Em Mickey 17, que adapta o livro Mickey7 (2022), de Edward Ashton, Bong Joon-ho volta a retratar a divisão entre classes, como em Expresso do Amanhã (2013), distopia na qual o que restou da humanidade está confinado em um trem — a elite nos vagões da frente, bem assistida, os pobres apinhados nos demais.
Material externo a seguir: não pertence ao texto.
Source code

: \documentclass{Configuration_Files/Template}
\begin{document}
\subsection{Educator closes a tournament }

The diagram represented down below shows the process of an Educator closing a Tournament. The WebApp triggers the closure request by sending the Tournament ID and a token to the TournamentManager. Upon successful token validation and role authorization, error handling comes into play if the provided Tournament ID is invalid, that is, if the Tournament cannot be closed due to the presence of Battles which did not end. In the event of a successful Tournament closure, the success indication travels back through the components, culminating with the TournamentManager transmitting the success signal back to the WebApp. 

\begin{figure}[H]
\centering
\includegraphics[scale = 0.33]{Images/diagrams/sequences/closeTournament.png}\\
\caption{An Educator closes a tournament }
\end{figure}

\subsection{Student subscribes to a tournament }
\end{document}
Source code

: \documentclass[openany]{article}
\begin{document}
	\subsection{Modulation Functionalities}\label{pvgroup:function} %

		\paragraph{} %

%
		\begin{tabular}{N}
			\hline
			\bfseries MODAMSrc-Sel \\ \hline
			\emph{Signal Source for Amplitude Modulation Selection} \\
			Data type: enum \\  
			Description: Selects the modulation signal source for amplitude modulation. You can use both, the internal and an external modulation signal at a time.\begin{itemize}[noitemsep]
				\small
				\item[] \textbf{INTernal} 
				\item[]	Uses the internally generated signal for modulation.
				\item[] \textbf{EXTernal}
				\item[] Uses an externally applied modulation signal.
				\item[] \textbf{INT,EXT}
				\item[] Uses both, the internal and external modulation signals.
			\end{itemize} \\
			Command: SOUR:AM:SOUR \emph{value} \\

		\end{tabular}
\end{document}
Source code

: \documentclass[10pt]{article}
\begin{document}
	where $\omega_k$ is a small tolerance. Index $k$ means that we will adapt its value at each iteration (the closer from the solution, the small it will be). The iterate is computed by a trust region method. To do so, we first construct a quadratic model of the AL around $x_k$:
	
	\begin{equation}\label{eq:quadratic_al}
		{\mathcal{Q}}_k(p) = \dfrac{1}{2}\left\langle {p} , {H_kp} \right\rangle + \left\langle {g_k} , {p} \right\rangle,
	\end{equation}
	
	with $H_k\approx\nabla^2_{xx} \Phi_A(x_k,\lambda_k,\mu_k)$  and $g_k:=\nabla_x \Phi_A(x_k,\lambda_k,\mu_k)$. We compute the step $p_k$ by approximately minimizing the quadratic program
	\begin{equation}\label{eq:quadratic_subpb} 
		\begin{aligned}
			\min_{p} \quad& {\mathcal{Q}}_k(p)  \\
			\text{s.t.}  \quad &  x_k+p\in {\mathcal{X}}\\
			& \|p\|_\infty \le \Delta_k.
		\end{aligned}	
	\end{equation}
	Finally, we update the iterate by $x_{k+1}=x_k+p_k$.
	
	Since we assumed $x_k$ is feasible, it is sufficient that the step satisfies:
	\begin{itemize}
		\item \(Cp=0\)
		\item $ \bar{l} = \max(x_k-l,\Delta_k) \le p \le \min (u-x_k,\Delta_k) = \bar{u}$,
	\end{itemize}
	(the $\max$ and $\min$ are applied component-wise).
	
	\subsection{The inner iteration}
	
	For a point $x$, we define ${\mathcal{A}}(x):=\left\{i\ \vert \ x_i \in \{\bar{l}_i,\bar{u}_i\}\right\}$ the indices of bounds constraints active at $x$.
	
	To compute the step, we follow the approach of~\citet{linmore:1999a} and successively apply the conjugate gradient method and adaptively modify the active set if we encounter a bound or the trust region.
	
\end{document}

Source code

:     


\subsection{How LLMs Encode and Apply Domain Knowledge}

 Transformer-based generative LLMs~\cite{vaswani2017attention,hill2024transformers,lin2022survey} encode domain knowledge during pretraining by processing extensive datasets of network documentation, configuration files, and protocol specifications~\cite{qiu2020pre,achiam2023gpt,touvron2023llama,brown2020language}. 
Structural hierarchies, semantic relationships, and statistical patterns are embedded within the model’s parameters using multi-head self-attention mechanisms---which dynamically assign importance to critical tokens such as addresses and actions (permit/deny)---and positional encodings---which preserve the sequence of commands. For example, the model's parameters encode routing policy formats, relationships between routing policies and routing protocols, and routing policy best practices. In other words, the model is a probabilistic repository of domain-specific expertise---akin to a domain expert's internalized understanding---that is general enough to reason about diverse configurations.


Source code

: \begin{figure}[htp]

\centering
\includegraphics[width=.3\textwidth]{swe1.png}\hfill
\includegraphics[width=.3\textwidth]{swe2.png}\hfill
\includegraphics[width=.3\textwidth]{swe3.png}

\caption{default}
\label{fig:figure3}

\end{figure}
Volta a mostrar o que fazemos para sobreviver em um sistema horrível e como as conexões emocionais são fundamentais.
Volta a mesclar gêneros — tem ficção científica, tem comédia, tem ação e tem até romance.
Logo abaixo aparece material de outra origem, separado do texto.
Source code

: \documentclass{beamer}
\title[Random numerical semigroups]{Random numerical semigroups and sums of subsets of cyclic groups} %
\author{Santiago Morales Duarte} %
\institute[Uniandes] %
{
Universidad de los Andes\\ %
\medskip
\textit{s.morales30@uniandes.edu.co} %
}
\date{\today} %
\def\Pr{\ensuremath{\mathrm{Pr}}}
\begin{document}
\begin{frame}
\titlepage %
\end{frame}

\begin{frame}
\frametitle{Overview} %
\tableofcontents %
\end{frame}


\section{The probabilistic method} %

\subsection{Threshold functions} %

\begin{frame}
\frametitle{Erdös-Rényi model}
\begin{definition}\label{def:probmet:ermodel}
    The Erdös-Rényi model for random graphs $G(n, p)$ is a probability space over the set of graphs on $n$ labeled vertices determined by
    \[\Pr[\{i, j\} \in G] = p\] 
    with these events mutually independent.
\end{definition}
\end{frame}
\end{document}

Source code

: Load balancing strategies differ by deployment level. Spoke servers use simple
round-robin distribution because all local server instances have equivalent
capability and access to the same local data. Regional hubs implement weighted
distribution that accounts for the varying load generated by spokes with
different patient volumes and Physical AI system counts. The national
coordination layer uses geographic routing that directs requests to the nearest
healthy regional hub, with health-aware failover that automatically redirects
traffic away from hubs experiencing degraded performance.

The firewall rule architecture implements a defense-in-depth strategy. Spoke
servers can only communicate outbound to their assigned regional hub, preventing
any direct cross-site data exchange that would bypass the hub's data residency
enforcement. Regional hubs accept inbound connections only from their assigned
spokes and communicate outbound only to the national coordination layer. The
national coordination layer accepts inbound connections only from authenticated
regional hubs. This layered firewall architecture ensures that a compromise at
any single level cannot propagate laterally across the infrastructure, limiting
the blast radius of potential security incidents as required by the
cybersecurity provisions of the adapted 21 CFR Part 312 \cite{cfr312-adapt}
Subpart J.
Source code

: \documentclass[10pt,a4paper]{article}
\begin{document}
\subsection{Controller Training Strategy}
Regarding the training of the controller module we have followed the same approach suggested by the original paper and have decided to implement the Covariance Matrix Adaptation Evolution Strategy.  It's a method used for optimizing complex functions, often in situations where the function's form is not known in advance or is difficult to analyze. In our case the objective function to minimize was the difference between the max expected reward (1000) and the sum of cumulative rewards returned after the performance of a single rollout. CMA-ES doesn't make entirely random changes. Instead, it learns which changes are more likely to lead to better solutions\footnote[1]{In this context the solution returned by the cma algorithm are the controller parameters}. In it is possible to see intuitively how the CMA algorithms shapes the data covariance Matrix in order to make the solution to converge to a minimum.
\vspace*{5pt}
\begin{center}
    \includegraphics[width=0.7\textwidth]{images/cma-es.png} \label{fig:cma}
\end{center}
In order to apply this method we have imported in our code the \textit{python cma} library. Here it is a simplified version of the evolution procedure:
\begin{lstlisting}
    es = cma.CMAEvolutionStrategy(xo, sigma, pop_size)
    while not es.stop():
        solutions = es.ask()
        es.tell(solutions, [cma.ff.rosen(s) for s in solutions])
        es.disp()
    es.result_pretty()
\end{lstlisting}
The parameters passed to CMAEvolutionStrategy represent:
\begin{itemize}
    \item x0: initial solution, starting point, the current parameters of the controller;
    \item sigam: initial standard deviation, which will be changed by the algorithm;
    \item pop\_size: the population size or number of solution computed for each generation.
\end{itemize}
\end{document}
E volta a lidar com criaturas monstruosas e com humor ácido enquanto faz críticas ao capitalismo globalizado, ao imperialismo estadunidense, ao nosso desdém e à nossa arrogância em relação ao ambiente, como em O Hospedeiro (2006) e Okja (2017). Mas os temas da sátira foram atualizados: incluem a corrida pela exploração espacial, os limites éticos na clonagem humana, a ascensão de políticos messiânicos com tendências fascistas.

Como em O Expresso do Amanhã e Okja, o cineasta sul-coreano também volta a trabalhar com um elenco estelar e com diálogos em inglês. Robert Pattinson é o protagonista, e o time de coadjuvantes conta com Mark Ruffalo, indicado ao Oscar de ator coadjuvante por Minhas Mães e Meu Pai (2010), Foxcatcher (2014), Spotlight (2015) e Pobres Criaturas (2023), Toni Collette, concorrente ao Oscar de atriz coadjuvante por O Sexto Sentido (1999) e vencedora do Emmy por O Mundo de Tara (2009-2011), Steven Yeun, que disputou o Oscar de melhor ator por Minari (2020) e ganhou o Emmy por Treta (2023), Naomi Ackie, de Pisque Duas Vezes (2024), e Anamaria Vartolomei, de O Conde de Monte Cristo (2024).
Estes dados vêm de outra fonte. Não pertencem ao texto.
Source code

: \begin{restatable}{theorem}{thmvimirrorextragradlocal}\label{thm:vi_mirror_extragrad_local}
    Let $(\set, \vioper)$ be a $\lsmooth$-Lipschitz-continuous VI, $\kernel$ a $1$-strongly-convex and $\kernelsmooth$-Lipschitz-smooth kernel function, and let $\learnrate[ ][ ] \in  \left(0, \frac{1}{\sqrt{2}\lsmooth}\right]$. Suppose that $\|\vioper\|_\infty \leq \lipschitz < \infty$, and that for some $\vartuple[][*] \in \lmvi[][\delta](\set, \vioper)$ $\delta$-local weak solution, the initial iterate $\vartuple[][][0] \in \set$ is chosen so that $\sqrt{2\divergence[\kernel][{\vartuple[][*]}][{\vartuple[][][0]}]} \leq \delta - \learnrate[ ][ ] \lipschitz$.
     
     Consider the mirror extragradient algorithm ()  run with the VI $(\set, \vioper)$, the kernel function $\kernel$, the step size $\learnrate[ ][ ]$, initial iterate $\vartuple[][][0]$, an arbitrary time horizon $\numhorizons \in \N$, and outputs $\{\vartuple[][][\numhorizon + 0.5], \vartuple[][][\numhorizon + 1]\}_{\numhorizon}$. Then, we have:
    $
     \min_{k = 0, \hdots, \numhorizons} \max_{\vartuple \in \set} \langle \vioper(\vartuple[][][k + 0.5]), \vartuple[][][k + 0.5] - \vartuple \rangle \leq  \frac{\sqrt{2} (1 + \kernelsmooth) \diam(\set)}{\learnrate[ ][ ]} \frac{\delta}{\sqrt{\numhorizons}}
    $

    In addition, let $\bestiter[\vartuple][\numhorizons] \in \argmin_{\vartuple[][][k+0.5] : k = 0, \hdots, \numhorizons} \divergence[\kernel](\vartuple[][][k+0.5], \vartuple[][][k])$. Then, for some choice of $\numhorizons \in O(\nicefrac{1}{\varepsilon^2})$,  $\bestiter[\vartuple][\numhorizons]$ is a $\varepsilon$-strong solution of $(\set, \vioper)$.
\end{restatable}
A trama começa em 2054, no fictício e gelado planeta Niflheim, que é habitado por animais que parecem uma cruza de leões-marinhos com centopeias, os Rastejadores. Com fluência narrativa e uma ambientação muito eficiente, em um trabalho azeitado com o diretor de fotografia Darius Khondji, o editor Jinmo Yang e a designer de produção Fiona Crombie, Joon-ho apresenta o protagonista, seu drama e o contexto.

Mickey Barnes, o personagem de Pattinson, é um sujeito que, quando estava na Terra, contraiu um enorme empréstimo para montar com o amigo Timo (Steven Yeun) um negócio de macarons, que acabou falindo. Para fugir do sádico agiota, ele resolve se alistar em uma expedição colonizadora comandada pelo político Kenneth Marshall. Trata-se de uma figura que remete a Donald Trump e Elon Musk, que é apaixonada pela própria imagem e que permite a Mark Ruffalo se divertir à beça, exagerando nas expressões e nos discursos.
Marshall tem a seu lado, ditando seus passos e suas palavras, a esposa, Ylfa (Toni Collette). Bong Joon-ho disse que o vilão não é uma paródia direta de Trump, e sim "um mix de vários políticos e ditadores que vimos ao longo da História", embora entenda por que o público esteja projetando o presidente dos EUA no personagem. Mas o cineasta citou inspirações reais para Ylfa: "Pense no casal Ceausescu da Romênia e no casal Marcos das Filipinas. É sempre muito estranho quando ditadores se movem como casais. Isso os torna ainda mais ridículos e mais aterrorizantes".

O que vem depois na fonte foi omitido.